HOW TO COMPLETE THIS TASK:
Every line of the records below from the line with "吧。这个时候有一个非常非常重要的点，就是规定你这个数组元素的含义，例如你的 dp[i] 是代表什么意思？" up to and including the line with "这个怎么找，**是最核心最难" must be reproduced exactly, and no line outside that range.
Start of Block
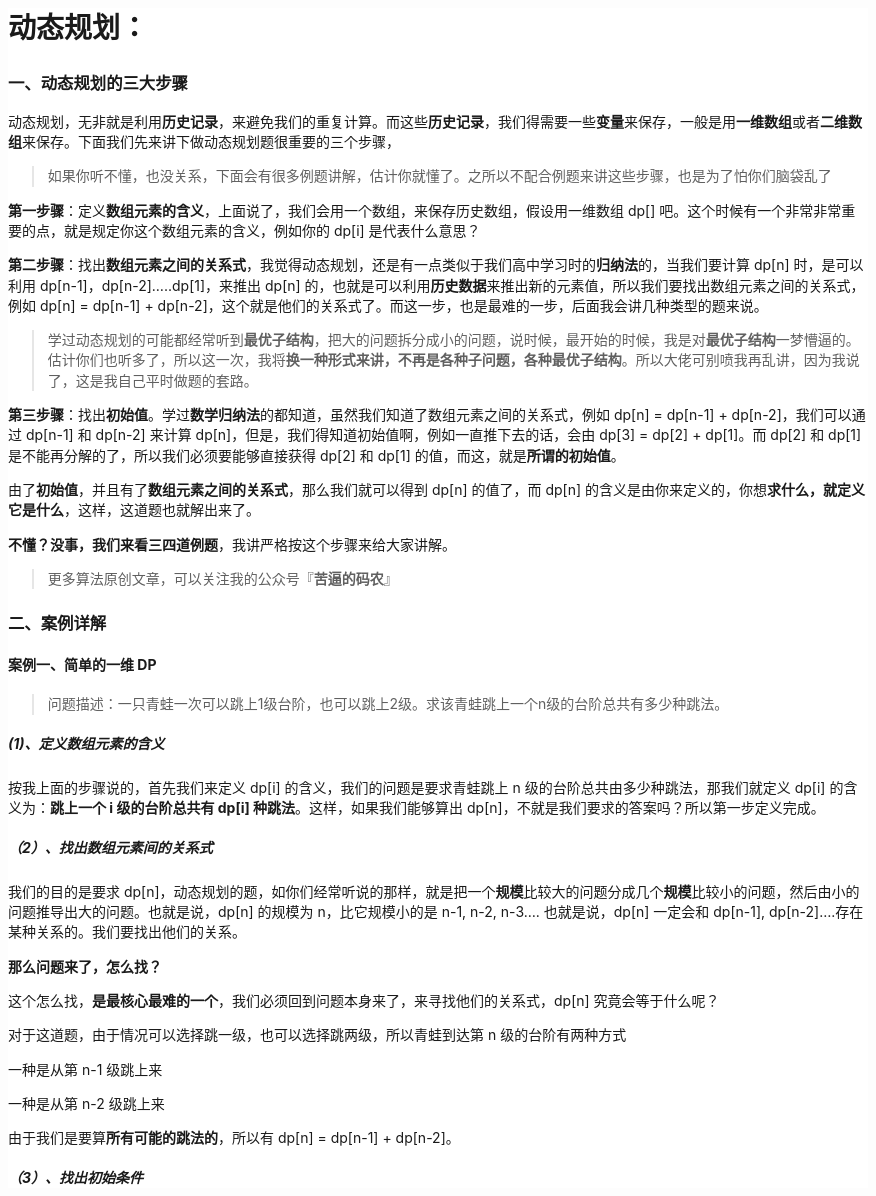 # 动态规划：

### 一、动态规划的三大步骤

动态规划，无非就是利用**历史记录**，来避免我们的重复计算。而这些**历史记录**，我们得需要一些**变量**来保存，一般是用**一维数组**或者**二维数组**来保存。下面我们先来讲下做动态规划题很重要的三个步骤，

> 如果你听不懂，也没关系，下面会有很多例题讲解，估计你就懂了。之所以不配合例题来讲这些步骤，也是为了怕你们脑袋乱了

**第一步骤**：定义**数组元素的含义**，上面说了，我们会用一个数组，来保存历史数组，假设用一维数组 dp[] 吧。这个时候有一个非常非常重要的点，就是规定你这个数组元素的含义，例如你的 dp[i] 是代表什么意思？

**第二步骤**：找出**数组元素之间的关系式**，我觉得动态规划，还是有一点类似于我们高中学习时的**归纳法**的，当我们要计算 dp[n] 时，是可以利用 dp[n-1]，dp[n-2]…..dp[1]，来推出 dp[n] 的，也就是可以利用**历史数据**来推出新的元素值，所以我们要找出数组元素之间的关系式，例如 dp[n] = dp[n-1] + dp[n-2]，这个就是他们的关系式了。而这一步，也是最难的一步，后面我会讲几种类型的题来说。

> 学过动态规划的可能都经常听到**最优子结构**，把大的问题拆分成小的问题，说时候，最开始的时候，我是对**最优子结构**一梦懵逼的。估计你们也听多了，所以这一次，我将**换一种形式来讲，不再是各种子问题，各种最优子结构**。所以大佬可别喷我再乱讲，因为我说了，这是我自己平时做题的套路。

**第三步骤**：找出**初始值**。学过**数学归纳法**的都知道，虽然我们知道了数组元素之间的关系式，例如 dp[n] = dp[n-1] + dp[n-2]，我们可以通过 dp[n-1] 和 dp[n-2] 来计算 dp[n]，但是，我们得知道初始值啊，例如一直推下去的话，会由 dp[3] = dp[2] + dp[1]。而 dp[2] 和 dp[1] 是不能再分解的了，所以我们必须要能够直接获得 dp[2] 和 dp[1] 的值，而这，就是**所谓的初始值**。

由了**初始值**，并且有了**数组元素之间的关系式**，那么我们就可以得到 dp[n] 的值了，而 dp[n] 的含义是由你来定义的，你想**求什么，就定义它是什么**，这样，这道题也就解出来了。

**不懂？没事，我们来看三四道例题**，我讲严格按这个步骤来给大家讲解。

> 更多算法原创文章，可以关注我的公众号『**苦逼的码农**』

### 二、案例详解

#### 案例一、简单的一维 DP

> 问题描述：一只青蛙一次可以跳上1级台阶，也可以跳上2级。求该青蛙跳上一个n级的台阶总共有多少种跳法。

##### (1)、定义数组元素的含义

按我上面的步骤说的，首先我们来定义 dp[i] 的含义，我们的问题是要求青蛙跳上 n 级的台阶总共由多少种跳法，那我们就定义 dp[i] 的含义为：**跳上一个 i 级的台阶总共有 dp[i] 种跳法**。这样，如果我们能够算出 dp[n]，不就是我们要求的答案吗？所以第一步定义完成。

##### （2）、找出数组元素间的关系式

我们的目的是要求 dp[n]，动态规划的题，如你们经常听说的那样，就是把一个**规模**比较大的问题分成几个**规模**比较小的问题，然后由小的问题推导出大的问题。也就是说，dp[n] 的规模为 n，比它规模小的是 n-1, n-2, n-3…. 也就是说，dp[n] 一定会和 dp[n-1], dp[n-2]….存在某种关系的。我们要找出他们的关系。

**那么问题来了，怎么找？**

这个怎么找，**是最核心最难的一个**，我们必须回到问题本身来了，来寻找他们的关系式，dp[n] 究竟会等于什么呢？

对于这道题，由于情况可以选择跳一级，也可以选择跳两级，所以青蛙到达第 n 级的台阶有两种方式

一种是从第 n-1 级跳上来

一种是从第 n-2 级跳上来

由于我们是要算**所有可能的跳法的**，所以有 dp[n] = dp[n-1] + dp[n-2]。

##### （3）、找出初始条件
End of Block
RESULT OF THIS EXERCISE:
**第一步骤**：定义**数组元素的含义**，上面说了，我们会用一个数组，来保存历史数组，假设用一维数组 dp[] 吧。这个时候有一个非常非常重要的点，就是规定你这个数组元素的含义，例如你的 dp[i] 是代表什么意思？

**第二步骤**：找出**数组元素之间的关系式**，我觉得动态规划，还是有一点类似于我们高中学习时的**归纳法**的，当我们要计算 dp[n] 时，是可以利用 dp[n-1]，dp[n-2]…..dp[1]，来推出 dp[n] 的，也就是可以利用**历史数据**来推出新的元素值，所以我们要找出数组元素之间的关系式，例如 dp[n] = dp[n-1] + dp[n-2]，这个就是他们的关系式了。而这一步，也是最难的一步，后面我会讲几种类型的题来说。

> 学过动态规划的可能都经常听到**最优子结构**，把大的问题拆分成小的问题，说时候，最开始的时候，我是对**最优子结构**一梦懵逼的。估计你们也听多了，所以这一次，我将**换一种形式来讲，不再是各种子问题，各种最优子结构**。所以大佬可别喷我再乱讲，因为我说了，这是我自己平时做题的套路。

**第三步骤**：找出**初始值**。学过**数学归纳法**的都知道，虽然我们知道了数组元素之间的关系式，例如 dp[n] = dp[n-1] + dp[n-2]，我们可以通过 dp[n-1] 和 dp[n-2] 来计算 dp[n]，但是，我们得知道初始值啊，例如一直推下去的话，会由 dp[3] = dp[2] + dp[1]。而 dp[2] 和 dp[1] 是不能再分解的了，所以我们必须要能够直接获得 dp[2] 和 dp[1] 的值，而这，就是**所谓的初始值**。

由了**初始值**，并且有了**数组元素之间的关系式**，那么我们就可以得到 dp[n] 的值了，而 dp[n] 的含义是由你来定义的，你想**求什么，就定义它是什么**，这样，这道题也就解出来了。

**不懂？没事，我们来看三四道例题**，我讲严格按这个步骤来给大家讲解。

> 更多算法原创文章，可以关注我的公众号『**苦逼的码农**』

### 二、案例详解

#### 案例一、简单的一维 DP

> 问题描述：一只青蛙一次可以跳上1级台阶，也可以跳上2级。求该青蛙跳上一个n级的台阶总共有多少种跳法。

##### (1)、定义数组元素的含义

按我上面的步骤说的，首先我们来定义 dp[i] 的含义，我们的问题是要求青蛙跳上 n 级的台阶总共由多少种跳法，那我们就定义 dp[i] 的含义为：**跳上一个 i 级的台阶总共有 dp[i] 种跳法**。这样，如果我们能够算出 dp[n]，不就是我们要求的答案吗？所以第一步定义完成。

##### （2）、找出数组元素间的关系式

我们的目的是要求 dp[n]，动态规划的题，如你们经常听说的那样，就是把一个**规模**比较大的问题分成几个**规模**比较小的问题，然后由小的问题推导出大的问题。也就是说，dp[n] 的规模为 n，比它规模小的是 n-1, n-2, n-3…. 也就是说，dp[n] 一定会和 dp[n-1], dp[n-2]….存在某种关系的。我们要找出他们的关系。

**那么问题来了，怎么找？**

这个怎么找，**是最核心最难的一个**，我们必须回到问题本身来了，来寻找他们的关系式，dp[n] 究竟会等于什么呢？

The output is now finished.